Haunted by his sinking product design career, Sonny
is desperate to succeed. While visiting his prodigiously brilliant but
socially incompetent best friend, Henry O’Shea, Sonny learns of Henry’s new discovery
that is certain to give his career the edge he has been searching for.
Henry has transformed an ordinary door into a
gateway bridging the void leading to fractured realities of Earth. Using his
decades of experience in sales and emotional manipulation, Sonny convinces his
pure hearted friend to allow him to use the door and bring back technology that
can be reverse-engineered and sold back in his own reality (for a generous
profit, of course).
Sonny’s plan seems to be working until he
inadvertently catches the attention of a dark and ominous figure on the other
side of the door who is determined to hunt and capture them at any
cost. Relentlessly pursued through the fractures, Sonny and Henry realize
they have become assets in a cross-dimensional power grab that threatens to end
their lives and their home world, blackmailing them into cross-fracture
espionage.
FRACTURES: CROSSING OVER – A 72,000 word soft
science fiction that offers clean perspectives on the moral conflicts and
physical dangers that arise when fractured histories collide.

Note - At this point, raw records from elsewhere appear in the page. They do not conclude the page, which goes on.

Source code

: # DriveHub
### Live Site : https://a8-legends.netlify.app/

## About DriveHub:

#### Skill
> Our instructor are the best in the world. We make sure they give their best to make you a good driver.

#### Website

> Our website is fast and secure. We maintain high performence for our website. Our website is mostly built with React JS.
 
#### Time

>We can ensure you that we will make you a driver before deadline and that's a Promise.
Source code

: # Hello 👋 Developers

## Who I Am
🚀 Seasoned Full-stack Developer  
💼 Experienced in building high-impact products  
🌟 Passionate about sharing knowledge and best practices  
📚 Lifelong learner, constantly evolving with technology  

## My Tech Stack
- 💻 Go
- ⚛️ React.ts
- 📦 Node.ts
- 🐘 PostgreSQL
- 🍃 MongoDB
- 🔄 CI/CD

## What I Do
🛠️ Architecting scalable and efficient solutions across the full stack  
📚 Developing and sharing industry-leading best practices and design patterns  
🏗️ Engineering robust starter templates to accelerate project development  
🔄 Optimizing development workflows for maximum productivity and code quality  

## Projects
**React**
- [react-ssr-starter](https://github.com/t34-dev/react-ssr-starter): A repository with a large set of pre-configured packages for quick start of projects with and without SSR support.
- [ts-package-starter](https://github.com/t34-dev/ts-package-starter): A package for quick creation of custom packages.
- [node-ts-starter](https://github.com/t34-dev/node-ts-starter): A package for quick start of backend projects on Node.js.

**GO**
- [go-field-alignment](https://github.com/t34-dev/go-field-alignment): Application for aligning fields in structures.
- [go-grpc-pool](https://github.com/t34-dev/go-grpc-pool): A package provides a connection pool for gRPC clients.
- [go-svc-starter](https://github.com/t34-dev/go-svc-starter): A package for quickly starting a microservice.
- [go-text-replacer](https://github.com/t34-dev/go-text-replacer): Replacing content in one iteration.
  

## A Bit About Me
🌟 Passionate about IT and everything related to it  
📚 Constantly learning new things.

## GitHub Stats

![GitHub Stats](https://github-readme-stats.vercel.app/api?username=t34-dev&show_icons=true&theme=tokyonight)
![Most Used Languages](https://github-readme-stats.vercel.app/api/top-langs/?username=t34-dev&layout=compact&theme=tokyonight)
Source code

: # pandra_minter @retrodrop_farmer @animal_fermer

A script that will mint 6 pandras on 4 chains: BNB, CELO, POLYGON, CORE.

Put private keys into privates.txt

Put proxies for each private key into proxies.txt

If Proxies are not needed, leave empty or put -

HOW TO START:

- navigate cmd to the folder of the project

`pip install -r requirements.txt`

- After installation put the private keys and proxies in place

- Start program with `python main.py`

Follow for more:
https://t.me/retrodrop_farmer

Instead of using
the popular butterfly effect theory, the story explores the idea that only key
persons contain the influence to alter the course of history. It points to the
dangers in bio-contamination, political entrapment and cross-reality
corruption.
This novel was written as my Masters capstone
thesis at Tiffin University. Along with my MH with a concentration in English,
I earned a BA in English Literature from Brigham Young University. I am
currently a Curriculum Design and Content Editor at Western Governors
University. I strive to compose literature with themes that will resonate with
adult readers but will be non-offensive to younger readers.